• **YOUR OBJECTIVE**: Go line by line through the entries below and copy those containing the string "equivalence".

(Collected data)
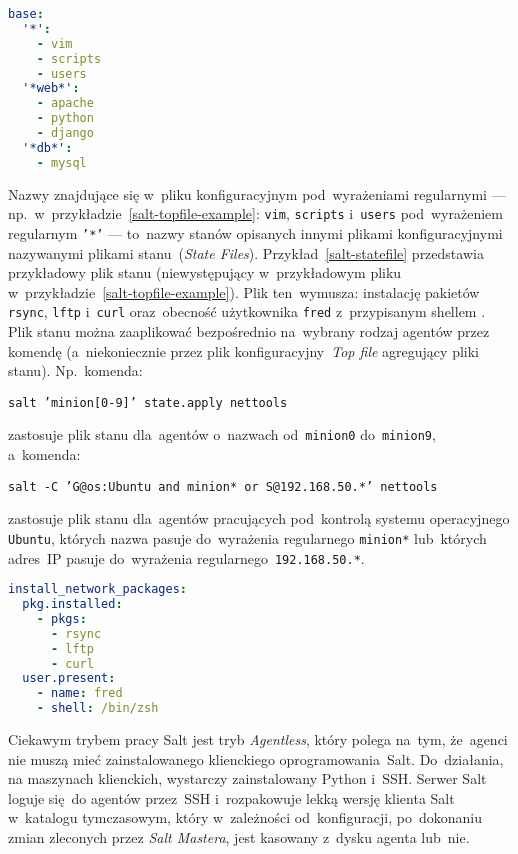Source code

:\documentclass[thesis]{subfiles}
\begin{document}
\begin{lstlisting}[numbers=none,language=yaml,caption={Plik konfiguracyjny \texttt{top.sls} w~formacie \texttt{YAML} definujący konfigurację dla~3~rodzajów agentów},label=salt-topfile-example]
base:
  '*':
    - vim
    - scripts
    - users
  '*web*':
    - apache
    - python
    - django
  '*db*':
    - mysql
\end{lstlisting}
Nazwy znajdujące się w~pliku konfiguracyjnym pod~wyrażeniami regularnymi --- np.~w~przykładzie~\ref{salt-topfile-example}: \texttt{vim}, \texttt{scripts} i~\texttt{users} pod~wyrażeniem regularnym \texttt{'*'} --- to~nazwy stanów opisanych innymi plikami konfiguracyjnymi nazywanymi plikami stanu~(\emph{State Files}). Przykład~\ref{salt-statefile} przedstawia przykładowy plik stanu  (niewystępujący w~przykładowym pliku~ w~przykładzie~\ref{salt-topfile-example}). Plik ten~wymusza: instalację pakietów \texttt{rsync}, \texttt{lftp} i~\texttt{curl} oraz~obecność użytkownika \texttt{fred} z~przypisanym shellem . Plik stanu można zaaplikować bezpośrednio na~wybrany rodzaj agentów przez komendę (a~niekoniecznie przez plik konfiguracyjny~\emph{Top file} agregujący pliki stanu). Np.~komenda:
\begin{center}
\texttt{salt 'minion[0-9]' state.apply nettools}
\end{center}
zastosuje plik stanu  dla~agentów o~nazwach od~\texttt{minion0} do~\texttt{minion9}, a~komenda:
\begin{center}
\texttt{salt -C 'G@os:Ubuntu and minion* or S@192.168.50.*' nettools}
\end{center}
zastosuje plik stanu  dla~agentów pracujących pod~kontrolą systemu operacyjnego \texttt{Ubuntu}, których nazwa pasuje do~wyrażenia regularnego \texttt{minion*} lub~których adres~IP pasuje do~wyrażenia regularnego~\texttt{192.168.50.*}.

\begin{lstlisting}[numbers=none,language=yaml,caption={Plik stanu \texttt{nettools.sls} definujący 3~pakiety, które agent ma~zainstalować oraz~użytkownika \texttt{fred}, który musi być w~systemie i~mieć przypisany shell~\texttt{/bin/zsh}},label=salt-statefile]
install_network_packages:
  pkg.installed:
    - pkgs:
      - rsync
      - lftp
      - curl
  user.present:
    - name: fred
    - shell: /bin/zsh
\end{lstlisting}

Ciekawym trybem pracy Salt jest tryb \emph{Agentless}, który polega na~tym, że~agenci nie muszą mieć zainstalowanego klienckiego oprogramowania~Salt. Do~działania, na maszynach klienckich, wystarczy zainstalowany Python i~SSH. Serwer Salt loguje się~do agentów przez~SSH i~rozpakowuje lekką wersję klienta Salt w~katalogu tymczasowym, który w~zależności od~konfiguracji, po~dokonaniu zmian zleconych przez \emph{Salt Mastera}, jest kasowany z~dysku agenta lub~nie.
\end{document}
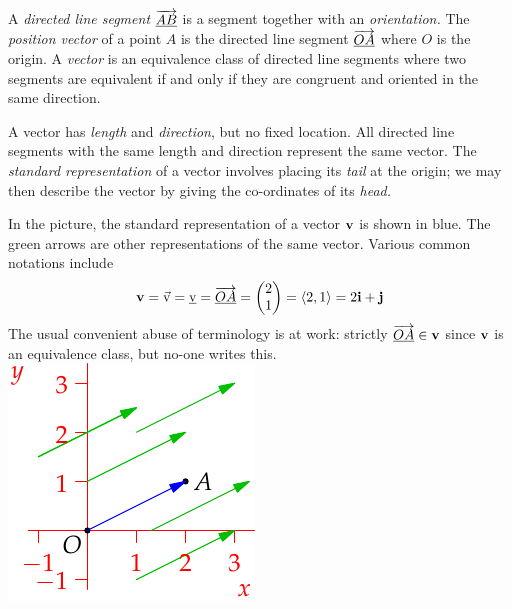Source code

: \begin{defn}{}{}
A \emph{directed line segment} $\overrightarrow{\underline{AB}}$ is a segment together with an \emph{orientation.}\footnotemark\smallbreak
The \emph{position vector} of a point $A$ is the directed line segment $\overrightarrow{\underline{OA}}$ where $O$ is the origin.\smallbreak
A \emph{vector} is an equivalence class of directed line segments where two segments are equivalent if and only if they are congruent and oriented in the same direction.
\end{defn}


A vector has \emph{length} and \emph{direction}, but no fixed location. All directed line segments with the same length and direction represent the same vector. The \emph{standard representation} of a vector involves placing its \emph{tail} at the origin; we may then describe the vector by giving the co-ordinates of its \emph{head.}

\begin{example}[lower separated=false, sidebyside, sidebyside align=top seam, sidebyside gap=0pt, righthand width=0.3\linewidth]{}{}
In the picture, the standard representation of a vector ${\mathbf{v}}$ is shown in blue. The green arrows are other representations of the same vector. Various common notations include
\[{\mathbf{v}}=\vec{\mathrm{v}}=\underline{\mathrm{v}}=\overrightarrow{\underline{OA}}=\begin{pmatrix}2\\1\end{pmatrix}=\left\langle 2,1\right\rangle=2{\mathbf{i}}+{\mathbf{j}}\]
The usual convenient abuse of terminology is at work: strictly $\overrightarrow{\underline{OA}}\in{\mathbf{v}}$ since ${\mathbf{v}}$ is an equivalence class, but no-one writes this.
\tcblower
\flushright\includegraphics{analytic-defn}
\end{example}

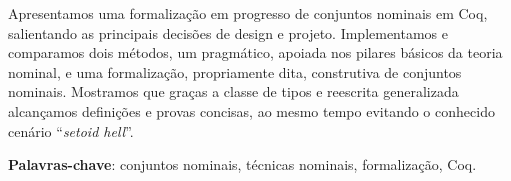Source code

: \documentclass[
	12pt,				%
	oneside,
	a4paper,			%
	english,			%
	brazil				%
	]{abntex2}
\begin{document}
%
%



\setlength{\absparsep}{18pt} %
\begin{resumo}
	Apresentamos uma formalização em progresso de conjuntos nominais em Coq, salientando as principais decisões de design e projeto. Implementamos e comparamos dois métodos, um pragmático, apoiada nos pilares básicos da teoria nominal, e uma formalização, propriamente dita, construtiva de conjuntos nominais. Mostramos que graças a classe de tipos e reescrita generalizada alcançamos definições e provas concisas, ao mesmo tempo evitando o conhecido cenário ``\textit{setoid hell}''.

 \textbf{Palavras-chave}: conjuntos nominais, técnicas nominais, formalização, Coq.
\end{resumo}
\end{document}

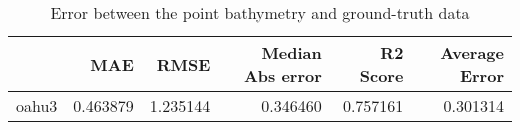 \begin{table}[h!]
\centering
\caption{Error between the point bathymetry and ground-truth data}
\label{tab:oahu3_lidar_error}
\begin{tabular}{lrrrrr}
\toprule
 & MAE & RMSE & Median Abs error & R2 Score & Average Error \\
\midrule
oahu3 & 0.463879 & 1.235144 & 0.346460 & 0.757161 & 0.301314 \\
\bottomrule
\end{tabular}
\end{table}
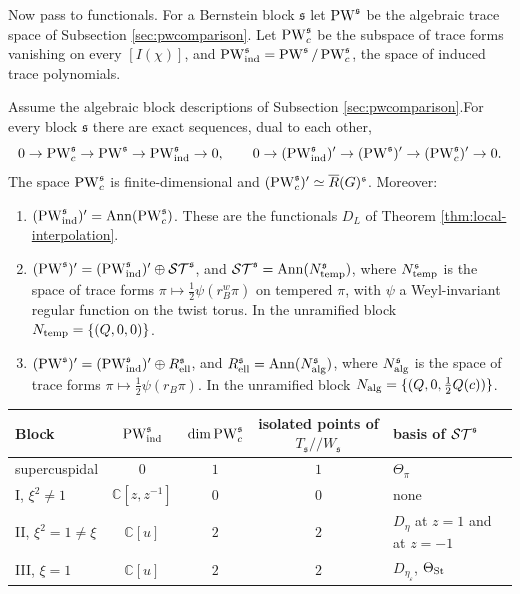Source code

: Now pass to functionals. For a Bernstein block $\mathfrak s$ let $\operatorname{PW}^{\mathfrak s}$ be the algebraic trace space of Subsection \ref{sec:pwcomparison}. Let $\operatorname{PW}^{\mathfrak s}_c$ be the subspace of trace forms vanishing on every $[I(\chi)]$, and $\operatorname{PW}^{\mathfrak s}_{\rm ind}=\operatorname{PW}^{\mathfrak s}/\operatorname{PW}^{\mathfrak s}_c$, the space of induced trace polynomials.

\begin{theorem}\label{thm:exact}
Assume the algebraic block descriptions of Subsection \ref{sec:pwcomparison}.For every block $\mathfrak s$ there are exact sequences, dual to each other,
\[
0\to\operatorname{PW}_c^{\mathfrak s}\to\operatorname{PW}^{\mathfrak s}\to\operatorname{PW}^{\mathfrak s}_{\rm ind}\to0,\qquad
0\to(\operatorname{PW}^{\mathfrak s}_{\rm ind})'\to(\operatorname{PW}^{\mathfrak s})'\to(\operatorname{PW}^{\mathfrak s}_c)'\to0 .
\]
The space $\operatorname{PW}_c^{\mathfrak s}$ is finite-dimensional and $(\operatorname{PW}_c^{\mathfrak s})'\simeq\overline R(G)^{\mathfrak s}$. Moreover:
\begin{enumerate}[label=(\alph*),leftmargin=*]
\item $(\operatorname{PW}^{\mathfrak s}_{\rm ind})'=\operatorname{Ann}(\operatorname{PW}^{\mathfrak s}_c)$. These are the functionals $D_L$ of Theorem \ref{thm:local-interpolation}.
\item $(\operatorname{PW}^{\mathfrak s})'=(\operatorname{PW}^{\mathfrak s}_{\rm ind})'\oplus\mathcal{ST}^{\mathfrak s}$, and $\mathcal{ST}^{\mathfrak s}=\operatorname{Ann}(N^{\mathfrak s}_{\rm temp})$, where $N^{\mathfrak s}_{\rm temp}$ is the space of trace forms $\pi\mapsto\tfrac12\psi(r_B^w\pi)$ on tempered $\pi$, with $\psi$ a Weyl-invariant regular function on the twist torus. In the unramified block $N_{\rm temp}=\{(Q,0,0)\}$.
\item $(\operatorname{PW}^{\mathfrak s})'=(\operatorname{PW}^{\mathfrak s}_{\rm ind})'\oplus R^{\mathfrak s}_{\rm ell}$, and $R_{\rm ell}^{\mathfrak s}=\operatorname{Ann}(N^{\mathfrak s}_{\rm alg})$, where $N^{\mathfrak s}_{\rm alg}$ is the space of trace forms $\pi\mapsto\tfrac12\psi(r_B\pi)$. In the unramified block $N_{\rm alg}=\{(Q,0,\tfrac12Q(c))\}$.
\end{enumerate}
\begin{center}\small
\begin{tabular}{@{}lcccl@{}}\toprule
Block & $\operatorname{PW}_{\rm ind}^{\mathfrak s}$ & $\dim\operatorname{PW}_c^{\mathfrak s}$ & isolated points of $T_{\mathfrak s}/\!/W_{\mathfrak s}$ & basis of $\mathcal{ST}^{\mathfrak s}$\\\midrule
supercuspidal & $0$ & $1$ & $1$ & $\Theta_\pi$\\
I, $\xi^2\ne1$ & $\mathbb C[z,z^{-1}]$ & $0$ & $0$ & none\\
II, $\xi^2=1\ne\xi$ & $\mathbb C[u]$ & $2$ & $2$ & $D_\eta$ at $z=1$ and at $z=-1$\\
III, $\xi=1$ & $\mathbb C[u]$ & $2$ & $2$ & $D_{\eta_\varepsilon}$, $\Theta_{\operatorname{St}}$\\\bottomrule
\end{tabular}
\end{center}
\end{theorem}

• **OUTPUT BELOW**:
A \emph{vector} is an equivalence class of directed line segments where two segments are equivalent if and only if they are congruent and oriented in the same direction.
The usual convenient abuse of terminology is at work: strictly $\overrightarrow{\underline{OA}}\in{\mathbf{v}}$ since ${\mathbf{v}}$ is an equivalence class, but no-one writes this.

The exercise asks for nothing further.